**SUPPLIED RECORDS:**
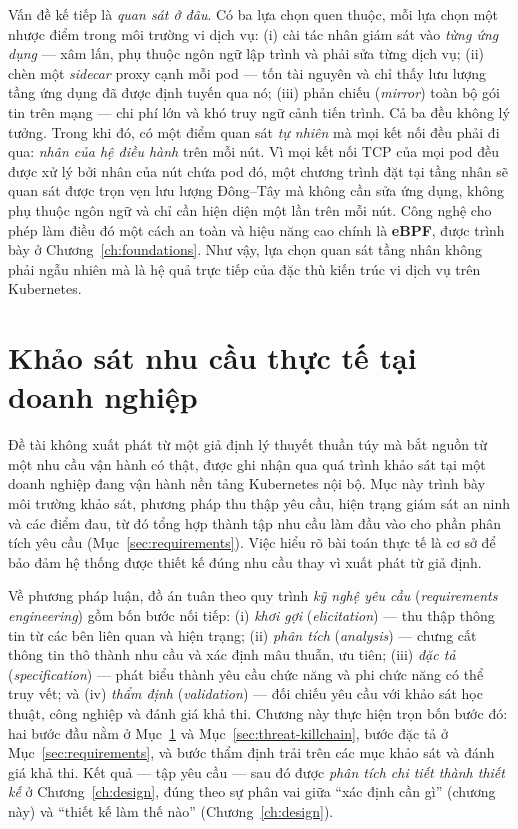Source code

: Vấn đề kế tiếp là \emph{quan sát ở đâu}. Có ba lựa chọn quen thuộc, mỗi lựa chọn một nhược
điểm trong môi trường vi dịch vụ: (i) cài tác nhân giám sát vào \emph{từng ứng dụng} ---
xâm lấn, phụ thuộc ngôn ngữ lập trình và phải sửa từng dịch vụ; (ii) chèn một
\textit{sidecar} proxy cạnh mỗi pod --- tốn tài nguyên và chỉ thấy lưu lượng tầng ứng dụng
đã được định tuyến qua nó; (iii) phản chiếu (\textit{mirror}) toàn bộ gói tin trên mạng ---
chi phí lớn và khó truy ngữ cảnh tiến trình. Cả ba đều không lý tưởng. Trong khi đó, có một
điểm quan sát \emph{tự nhiên} mà mọi kết nối đều phải đi qua: \emph{nhân của hệ điều hành}
trên mỗi nút. Vì mọi kết nối TCP của mọi pod đều được xử lý bởi nhân của nút chứa pod đó,
một chương trình đặt tại tầng nhân sẽ quan sát được trọn vẹn lưu lượng Đông--Tây mà không
cần sửa ứng dụng, không phụ thuộc ngôn ngữ và chỉ cần hiện diện một lần trên mỗi nút. Công
nghệ cho phép làm điều đó một cách an toàn và hiệu năng cao chính là \textbf{eBPF}, được trình bày ở Chương~\ref{ch:foundations}. Như vậy, lựa chọn quan sát tầng nhân không phải ngẫu nhiên
mà là hệ quả trực tiếp của đặc thù kiến trúc vi dịch vụ trên Kubernetes.

\section{Khảo sát nhu cầu thực tế tại doanh nghiệp}
\label{sec:survey-enterprise}

Đề tài không xuất phát từ một giả định lý thuyết thuần túy mà bắt nguồn từ một nhu cầu
vận hành có thật, được ghi nhận qua quá trình khảo sát tại một doanh nghiệp đang vận hành
nền tảng Kubernetes nội bộ. Mục này trình bày môi trường khảo sát, phương pháp thu thập
yêu cầu, hiện trạng giám sát an ninh và các điểm đau, từ đó tổng hợp thành tập nhu cầu
làm đầu vào cho phần phân tích yêu cầu (Mục~\ref{sec:requirements}). Việc hiểu rõ bài
toán thực tế là cơ sở để bảo đảm hệ thống được thiết kế đúng nhu cầu thay vì xuất phát
từ giả định.

Về phương pháp luận, đồ án tuân theo quy trình \emph{kỹ nghệ yêu cầu}
(\textit{requirements engineering}) gồm bốn bước nối tiếp: (i) \emph{khơi gợi}
(\textit{elicitation}) --- thu thập thông tin từ các bên liên quan và hiện trạng; (ii)
\emph{phân tích} (\textit{analysis}) --- chưng cất thông tin thô thành nhu cầu và xác định
mâu thuẫn, ưu tiên; (iii) \emph{đặc tả} (\textit{specification}) --- phát biểu thành yêu
cầu chức năng và phi chức năng có thể truy vết; và (iv) \emph{thẩm định}
(\textit{validation}) --- đối chiếu yêu cầu với khảo sát học thuật, công nghiệp và đánh giá
khả thi. Chương này thực hiện trọn bốn bước đó: hai bước đầu nằm ở Mục~\ref{sec:survey-enterprise}
và Mục~\ref{sec:threat-killchain}, bước đặc tả ở Mục~\ref{sec:requirements}, và bước thẩm
định trải trên các mục khảo sát và đánh giá khả thi. Kết quả --- tập yêu cầu --- sau đó
được \emph{phân tích chi tiết thành thiết kế} ở Chương~\ref{ch:design}, đúng theo sự phân
vai giữa ``xác định cần gì'' (chương này) và ``thiết kế làm thế nào'' (Chương~\ref{ch:design}).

**TASK TO COMPLETE:**
Whenever a line in the records contains the word "toàn", copy that line.

**ANSWER SPACE:**
đã được định tuyến qua nó; (iii) phản chiếu (\textit{mirror}) toàn bộ gói tin trên mạng ---
nghệ cho phép làm điều đó một cách an toàn và hiệu năng cao chính là \textbf{eBPF}, được trình bày ở Chương~\ref{ch:foundations}. Như vậy, lựa chọn quan sát tầng nhân không phải ngẫu nhiên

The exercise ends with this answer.